Come i gruppi per i diritti umani hanno dichiarato questa settimana, gli israeliani responsabili di crimini di guerra contro i palestinesi “non sono mai oggetto di indagine indipendente in Israele”.
“E’ empiricamente e definitivamente dimostrato che il sistema di auto-indagine dell’esercito israeliano è incapace di condurre realmente indagini e procedimenti”, hanno aggiunto i gruppi palestinesi.
I quattro gruppi – Al-Haq, Al Mezan, Al-Dameer e il Centro Palestinese per i Diritti Umani – hanno sottolineato la complicità dei tribunali israeliani nella legittimazione dei crimini di guerra e dei crimini contro l’umanità.
“Siamo oltre il tempo prestabilito per un’indagine formale” da parte della Corte penale internazionale, hanno affermato i gruppi.

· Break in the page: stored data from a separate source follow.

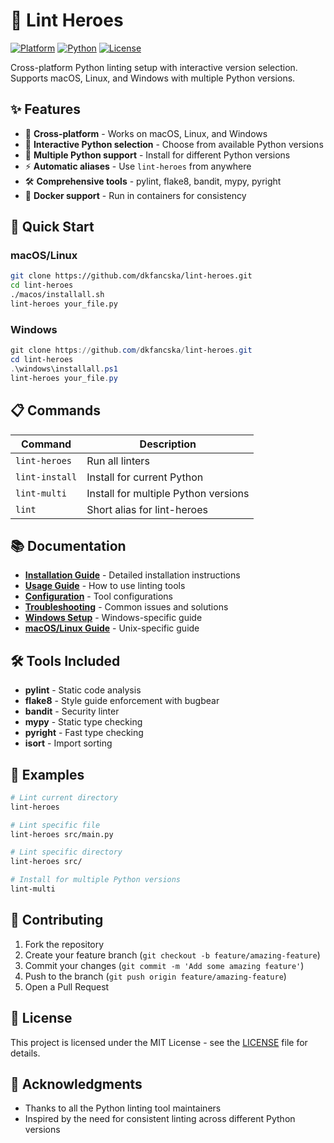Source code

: # 🐍 Lint Heroes

[![Platform](https://img.shields.io/badge/platform-macOS%20%7C%20Linux%20%7C%20Windows-blue)](https://github.com/dkfancska/lint-heroes)
[![Python](https://img.shields.io/badge/python-3.9%2B-green)](https://python.org)
[![License](https://img.shields.io/badge/license-MIT-green)](LICENSE)

Cross-platform Python linting setup with interactive version selection. Supports macOS, Linux, and Windows with multiple Python versions.

## ✨ Features

- 🚀 **Cross-platform** - Works on macOS, Linux, and Windows
- 🐍 **Interactive Python selection** - Choose from available Python versions
- 🔄 **Multiple Python support** - Install for different Python versions
- ⚡ **Automatic aliases** - Use `lint-heroes` from anywhere
- 🛠️ **Comprehensive tools** - pylint, flake8, bandit, mypy, pyright
- 🐳 **Docker support** - Run in containers for consistency

## 🚀 Quick Start

### macOS/Linux
```bash
git clone https://github.com/dkfancska/lint-heroes.git
cd lint-heroes
./macos/installall.sh
lint-heroes your_file.py
```

### Windows
```powershell
git clone https://github.com/dkfancska/lint-heroes.git
cd lint-heroes
.\windows\installall.ps1
lint-heroes your_file.py
```

## 📋 Commands

| Command | Description |
|---------|-------------|
| `lint-heroes` | Run all linters |
| `lint-install` | Install for current Python |
| `lint-multi` | Install for multiple Python versions |
| `lint` | Short alias for lint-heroes |

## 📚 Documentation

- **[Installation Guide](docs/installation/README.md)** - Detailed installation instructions
- **[Usage Guide](docs/usage/README.md)** - How to use linting tools
- **[Configuration](docs/configuration/README.md)** - Tool configurations
- **[Troubleshooting](docs/troubleshooting/README.md)** - Common issues and solutions
- **[Windows Setup](windows/WINDOWS_SETUP.md)** - Windows-specific guide
- **[macOS/Linux Guide](macos/README.md)** - Unix-specific guide

## 🛠️ Tools Included

- **pylint** - Static code analysis
- **flake8** - Style guide enforcement with bugbear
- **bandit** - Security linter
- **mypy** - Static type checking
- **pyright** - Fast type checking
- **isort** - Import sorting

## 📖 Examples

```bash
# Lint current directory
lint-heroes

# Lint specific file
lint-heroes src/main.py

# Lint specific directory
lint-heroes src/

# Install for multiple Python versions
lint-multi
```

## 🤝 Contributing

1. Fork the repository
2. Create your feature branch (`git checkout -b feature/amazing-feature`)
3. Commit your changes (`git commit -m 'Add some amazing feature'`)
4. Push to the branch (`git push origin feature/amazing-feature`)
5. Open a Pull Request

## 📄 License

This project is licensed under the MIT License - see the [LICENSE](LICENSE) file for details.

## 🙏 Acknowledgments

- Thanks to all the Python linting tool maintainers
- Inspired by the need for consistent linting across different Python versions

Alla fine del 2019, il procuratore capo della corte concluse un esame preliminare quinquennale, affermando che erano stati soddisfatti i requisiti per avviare un’indagine completa sui sospetti crimini di guerra in Cisgiordania e Gaza.
Più di un anno dopo, deve ancora essere aperta un’indagine.
L’assenza di responsabilità, osservano i gruppi palestinesi per i diritti umani, ha consentito solo “un consolidato, continuo e internazionale attacco al diritto del popolo palestinese alla dignità e all’autodeterminazione”.